False-positive: fopen() without fclose() in main() reported as a "resource leak" clang:static analyzer #133942

Open
@alavrentiev

Description

@alavrentiev
int main(int argc, char** argv)
{
    int   port;
    FILE* fp;

    /* Cmd.-line args */
    if (argc != 4  ||
        (fp = fopen(argv[1], "r")) == 0  ||
        ((port = atoi(argv[3])) & ~0xFFFF)) {
        fputs("\nUSAGE:\n"
              "test_fw <inp_file> <host> <port>\n\n", stderr);
        return 1;  // <== Opened stream never closed.
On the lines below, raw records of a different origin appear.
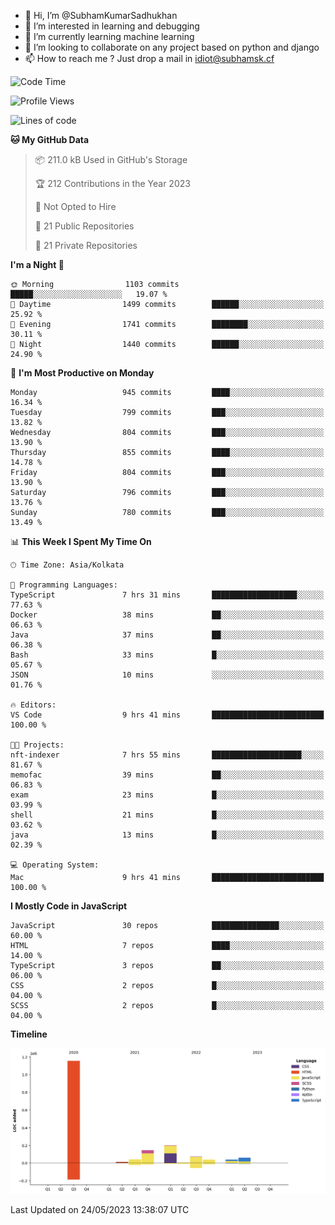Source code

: - 👋 Hi, I’m @SubhamKumarSadhukhan
- 👀 I’m interested in learning and debugging
- 🌱 I’m currently learning machine learning
- 💞️ I’m looking to collaborate on any project based on python and django
- 📫 How to reach me ?
      Just drop a mail in idiot@subhamsk.cf

<!---
SubhamKumarSadhukhan/SubhamKumarSadhukhan is a ✨ special ✨ repository because its `README.md` (this file) appears on your GitHub profile.
You can click the Preview link to take a look at your changes.
--->


<!--START_SECTION:waka-->
![Code Time](http://img.shields.io/badge/Code%20Time-1%2C212%20hrs%2041%20mins-blue)

![Profile Views](http://img.shields.io/badge/Profile%20Views-24-blue)

![Lines of code](https://img.shields.io/badge/From%20Hello%20World%20I%27ve%20Written-1.8%20million%20lines%20of%20code-blue)

**🐱 My GitHub Data** 

> 📦 211.0 kB Used in GitHub's Storage 
 > 
> 🏆 212 Contributions in the Year 2023
 > 
> 🚫 Not Opted to Hire
 > 
> 📜 21 Public Repositories 
 > 
> 🔑 21 Private Repositories 
 > 
**I'm a Night 🦉** 

```text
🌞 Morning                1103 commits        █████░░░░░░░░░░░░░░░░░░░░   19.07 % 
🌆 Daytime                1499 commits        ██████░░░░░░░░░░░░░░░░░░░   25.92 % 
🌃 Evening                1741 commits        ████████░░░░░░░░░░░░░░░░░   30.11 % 
🌙 Night                  1440 commits        ██████░░░░░░░░░░░░░░░░░░░   24.90 % 
```
📅 **I'm Most Productive on Monday** 

```text
Monday                   945 commits         ████░░░░░░░░░░░░░░░░░░░░░   16.34 % 
Tuesday                  799 commits         ███░░░░░░░░░░░░░░░░░░░░░░   13.82 % 
Wednesday                804 commits         ███░░░░░░░░░░░░░░░░░░░░░░   13.90 % 
Thursday                 855 commits         ████░░░░░░░░░░░░░░░░░░░░░   14.78 % 
Friday                   804 commits         ███░░░░░░░░░░░░░░░░░░░░░░   13.90 % 
Saturday                 796 commits         ███░░░░░░░░░░░░░░░░░░░░░░   13.76 % 
Sunday                   780 commits         ███░░░░░░░░░░░░░░░░░░░░░░   13.49 % 
```


📊 **This Week I Spent My Time On** 

```text
🕑︎ Time Zone: Asia/Kolkata

💬 Programming Languages: 
TypeScript               7 hrs 31 mins       ███████████████████░░░░░░   77.63 % 
Docker                   38 mins             ██░░░░░░░░░░░░░░░░░░░░░░░   06.63 % 
Java                     37 mins             ██░░░░░░░░░░░░░░░░░░░░░░░   06.38 % 
Bash                     33 mins             █░░░░░░░░░░░░░░░░░░░░░░░░   05.67 % 
JSON                     10 mins             ░░░░░░░░░░░░░░░░░░░░░░░░░   01.76 % 

🔥 Editors: 
VS Code                  9 hrs 41 mins       █████████████████████████   100.00 % 

🐱‍💻 Projects: 
nft-indexer              7 hrs 55 mins       ████████████████████░░░░░   81.67 % 
memofac                  39 mins             ██░░░░░░░░░░░░░░░░░░░░░░░   06.83 % 
exam                     23 mins             █░░░░░░░░░░░░░░░░░░░░░░░░   03.99 % 
shell                    21 mins             █░░░░░░░░░░░░░░░░░░░░░░░░   03.62 % 
java                     13 mins             █░░░░░░░░░░░░░░░░░░░░░░░░   02.39 % 

💻 Operating System: 
Mac                      9 hrs 41 mins       █████████████████████████   100.00 % 
```

**I Mostly Code in JavaScript** 

```text
JavaScript               30 repos            ███████████████░░░░░░░░░░   60.00 % 
HTML                     7 repos             ████░░░░░░░░░░░░░░░░░░░░░   14.00 % 
TypeScript               3 repos             ██░░░░░░░░░░░░░░░░░░░░░░░   06.00 % 
CSS                      2 repos             █░░░░░░░░░░░░░░░░░░░░░░░░   04.00 % 
SCSS                     2 repos             █░░░░░░░░░░░░░░░░░░░░░░░░   04.00 % 
```



**Timeline**

![Lines of Code chart](https://raw.githubusercontent.com/SubhamKumarSadhukhan/SubhamKumarSadhukhan/main/assets/bar_graph.png)


 Last Updated on 24/05/2023 13:38:07 UTC
<!--END_SECTION:waka-->
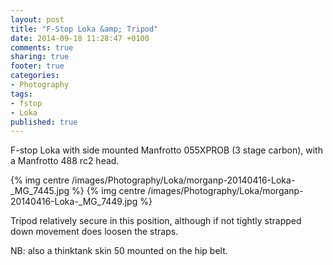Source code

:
 ```yaml
---
layout: post
title: "F-Stop Loka &amp; Tripod"
date: 2014-09-18 11:28:47 +0100
comments: true
sharing: true
footer: true
categories: 
- Photography
tags:
- fstop
- Loka
published: true
---
```


F-stop Loka with side mounted Manfrotto 055XPROB (3 stage carbon), with a Manfrotto 488 rc2 head.

{% img centre /images/Photography/Loka/morganp-20140416-Loka-_MG_7445.jpg %}
{% img centre /images/Photography/Loka/morganp-20140416-Loka-_MG_7449.jpg %}

Tripod relatively secure in this position, although if not tightly strapped down movement does loosen the straps.

NB: also a thinktank skin 50 mounted on the hip belt.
Potential resource leak
    }
   ...
   /* some work is done here */
   ...
}

Return from main() with an open file does not pose any resource leaks, as the file gets closed by C RTL right away.
It if was any other function, then yes, in such a situation the report would be justified and true, but not for main().

Activity

changed the title [-]False-positive: fopen() without fclose() in main() reported as a "resource leak"[/-] [+]False-positive: fopen() without fclose() in main() reported as a "resource leak" clang:static analyzer[/+] on Apr 1, 2025
llvmbot

llvmbot commented on Apr 1, 2025

@llvmbot
Member

@llvm/issue-subscribers-clang-static-analyzer

Author: None (alavrentiev)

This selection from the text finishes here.